== About this task ==
In the material below, find every line containing "currently" and copy that line.

== Source information ==
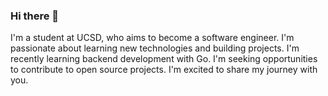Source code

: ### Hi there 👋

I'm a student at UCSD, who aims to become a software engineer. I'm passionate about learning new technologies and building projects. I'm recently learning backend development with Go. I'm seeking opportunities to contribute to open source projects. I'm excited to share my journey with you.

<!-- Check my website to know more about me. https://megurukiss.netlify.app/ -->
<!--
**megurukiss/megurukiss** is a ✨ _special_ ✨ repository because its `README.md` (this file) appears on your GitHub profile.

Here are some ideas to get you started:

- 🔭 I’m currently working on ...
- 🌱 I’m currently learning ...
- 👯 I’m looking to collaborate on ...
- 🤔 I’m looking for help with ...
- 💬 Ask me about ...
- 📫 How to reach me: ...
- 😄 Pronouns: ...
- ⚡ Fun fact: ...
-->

== Solution to the exercise ==
- 🔭 I’m currently working on ...
- 🌱 I’m currently learning ...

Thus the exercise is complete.